Scottish disability campaigners planning to picket Holyrood over newly devolved benefit
Tomorrow afternoon will see disability rights campaigners stage a national day of action against “sham” assessments for Personal Independence Payments (Pip).
Campaigners intend to picket assessment centres in 16 cities around the UK, including London, Glasgow, and Manchester, with Scottish activists also planning to assemble outside Holyrood. The day of action has been called by a several disability rights groups, including the Mental Health Resistance Network (MHRN), Disabled People Against Cuts (Dpac), and Black Triangle.
Pip is a benefit intended to meet the extra costs of living with a long-term disability, and is available for those both in and out work. The benefit was introduced in 2013 and pays for necessary items like specially adapted cars, taxis, or personal care assistants at home. Receipt of the benefit depends on completion of an assessment process which has been dogged by controversy, with campaigners saying disabled people are being unfairly excluded from payments due to overly strict assesment criteria.
Ahead of the day of action, a spokesperson for Dpac said: “We are constantly being contacted by people who used to receive DLA, [but are] now found ineligible for PIP and are in desperate situations, many of them suicidal or parents besides themselves with anxiety about the future for their disabled children.”
The government claimed that the benefit replaced by Pip, Disablility Living Allowance (DLA) was “not sustainable” in the long term.
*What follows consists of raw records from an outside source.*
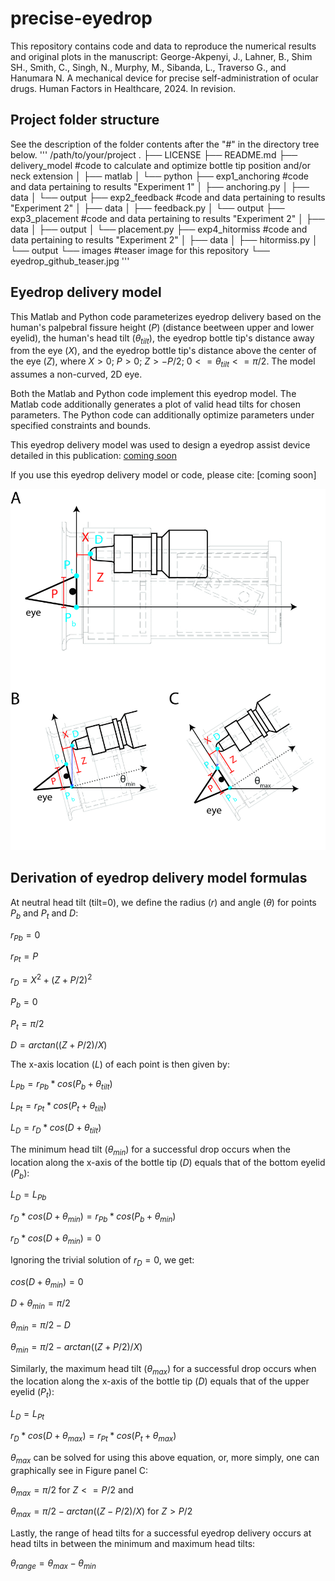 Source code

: # precise-eyedrop
This repository contains code and data to reproduce the numerical results and original plots in the manuscript:
George-Akpenyi, J., Lahner, B., Shim SH., Smith, C., Singh, N., Murphy, M., Sibanda, L., Traverso G., and Hanumara N.
A mechanical device for precise self-administration of ocular drugs.
Human Factors in Healthcare, 2024.
In revision.
## Project folder structure
See the description of the folder contents after the "#" in the directory tree below.
'''
/path/to/your/project
.
├── LICENSE
├── README.md
├── delivery_model #code to calculate and optimize bottle tip position and/or neck extension 
│   ├── matlab
│   └── python
├── exp1_anchoring #code and data pertaining to results "Experiment 1" 
│   ├── anchoring.py
│   ├── data
│   └── output
├── exp2_feedback #code and data pertaining to results "Experiment 2"
│   ├── data
│   ├── feedback.py
│   └── output
├── exp3_placement #code and data pertaining to results "Experiment 2"
│   ├── data
│   ├── output
│   └── placement.py
├── exp4_hitormiss #code and data pertaining to results "Experiment 2"
│   ├── data
│   ├── hitormiss.py
│   └── output
└── images #teaser image for this repository
    └── eyedrop_github_teaser.jpg
'''
## Eyedrop delivery model

This Matlab and Python code parameterizes eyedrop delivery based on the human's palpebral fissure height ($P$) (distance beetween upper and lower eyelid), the human's head tilt ($\theta_{tilt}$), the eyedrop bottle tip's distance away from the eye ($X$), and the eyedrop bottle tip's distance above the center of the eye ($Z$), where $X>0$; $P>0$; $Z>-P/2$; $0<=\theta_{tilt}<=\pi/2$. The model assumes a non-curved, 2D eye.

Both the Matlab and Python code implement this eyedrop model. The Matlab code additionally generates a plot of valid head tilts for chosen parameters. The Python code can additionally optimize parameters under specified constraints and bounds.

This eyedrop delivery model was used to design a eyedrop assist device detailed in this publication: [coming soon](link)

If you use this eyedrop delivery model or code, please cite: [coming soon]

![eyedrop model](/images/eyedrop_github_teaser.jpg)

## Derivation of eyedrop delivery model formulas

At neutral head tilt (tilt=0), we define the radius ($r$) and angle ($\theta$) for points $P_b$ and $P_t$ and $D$:

$r_{Pb}=0$

$r_{Pt}=P$

$r_D=X^2+(Z+P/2)^2$

$P_b=0$

$P_t=\pi/2$

$D=arctan((Z+P/2)/X)$

The x-axis location ($L$) of each point is then given by:

$L_{Pb}=r_{Pb}*cos(P_b+\theta_{tilt})$

$L_{Pt}=r_{Pt}*cos(P_t+\theta_{tilt})$

$L_D=r_D*cos(D+\theta_{tilt})$

The minimum head tilt ($\theta_{min}$) for a successful drop occurs when the location along the x-axis of the bottle tip ($D$) equals that of the bottom eyelid ($P_b$):

$L_D=L_{Pb}$

$r_D*cos(D+\theta_{min})=r_{Pb}*cos(P_b+\theta_{min})$

$r_D*cos(D+\theta_{min})=0$

Ignoring the trivial solution of $r_D=0$, we get:

$cos(D+\theta_{min})=0$

$D+\theta_{min}=\pi/2$

$\theta_{min}=\pi/2-D$

$\theta_{min}=\pi/2-arctan((Z+P/2)/X)$

Similarly, the maximum head tilt ($\theta_{max}$) for a successful drop occurs when the location along the x-axis of the bottle tip ($D$) equals that of the upper eyelid ($P_t$):

$L_D=L_{Pt}$

$r_D*cos(D+\theta_{max})=r_{Pt}*cos(P_t+\theta_{max})$

$\theta_{max}$ can be solved for using this above equation, or, more simply, one can graphically see in Figure panel C:

$\theta_{max}=\pi/2$ for $Z<=P/2$ and

$\theta_{max}=\pi/2-arctan((Z-P/2)/X)$ for $Z>P/2$

Lastly, the range of head tilts for a successful eyedrop delivery occurs at head tilts in between the minimum and maximum head tilts:

$\theta_{range}=\theta_{max}-\theta_{min}$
Pip was part of a wider strategy to focus on the practical effects of a person’s condition rather than the condition itself.
During the controversial assessments, claimants are asked to perform basic tasks to prove eligibility for payments. Previously, a claimant was considered ‘virtually unable to walk’ if they were not able to walk 50 metres. With the switch to Pip, that distance changed to 20 metres. Inclusion Scotland recently reported that around 100 claimants are losing their motability car each week, as a result of the changes.
According to the Multiple Sclerosis Society (MSS) the assessment “ignores invisible symptoms like pain and fatigue”. After doing a survey of their members, they claimed that “42 per cent of people who had a face-to-face assessment for Personal Independence Payment disagreed that the assessor considered their hidden symptoms.”
According to the Department of Work and Pensions (DWP) statistics, some 20 per cent of all initial claims eventually result in a mandatory reconsideration, and 40 per cent of that figure results in a change of award.